Records shown —
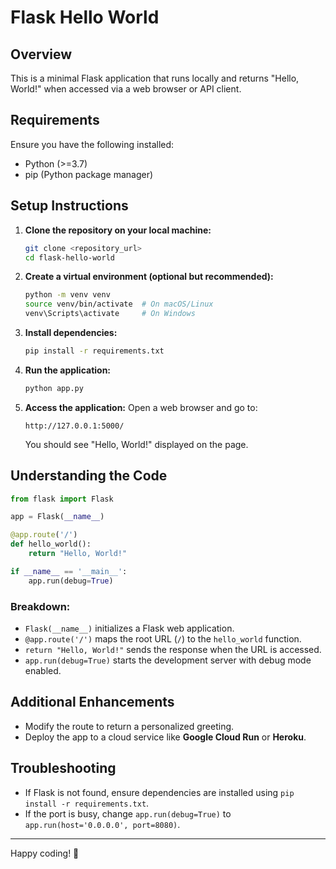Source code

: # Flask Hello World

## Overview
This is a minimal Flask application that runs locally and returns "Hello, World!" when accessed via a web browser or API client.

## Requirements
Ensure you have the following installed:
- Python (>=3.7)
- pip (Python package manager)

## Setup Instructions

1. **Clone the repository on your local machine:**
   ```sh
   git clone <repository_url>
   cd flask-hello-world
   ```

2. **Create a virtual environment (optional but recommended):**
   ```sh
   python -m venv venv
   source venv/bin/activate  # On macOS/Linux
   venv\Scripts\activate     # On Windows
   ```

3. **Install dependencies:**
   ```sh
   pip install -r requirements.txt
   ```

4. **Run the application:**
   ```sh
   python app.py
   ```

5. **Access the application:**
   Open a web browser and go to:
   ```
   http://127.0.0.1:5000/
   ```
   You should see "Hello, World!" displayed on the page.

## Understanding the Code

```python
from flask import Flask

app = Flask(__name__)

@app.route('/')
def hello_world():
    return "Hello, World!"

if __name__ == '__main__':
    app.run(debug=True)
```

### Breakdown:
- `Flask(__name__)` initializes a Flask web application.
- `@app.route('/')` maps the root URL (`/`) to the `hello_world` function.
- `return "Hello, World!"` sends the response when the URL is accessed.
- `app.run(debug=True)` starts the development server with debug mode enabled.

## Additional Enhancements
- Modify the route to return a personalized greeting.
- Deploy the app to a cloud service like **Google Cloud Run** or **Heroku**.

## Troubleshooting
- If Flask is not found, ensure dependencies are installed using `pip install -r requirements.txt`.
- If the port is busy, change `app.run(debug=True)` to `app.run(host='0.0.0.0', port=8080)`. 

---
Happy coding! 🚀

Task — Where a line of the material above holds the string "route", copy that line.

Result —
@app.route('/')
- `@app.route('/')` maps the root URL (`/`) to the `hello_world` function.
- Modify the route to return a personalized greeting.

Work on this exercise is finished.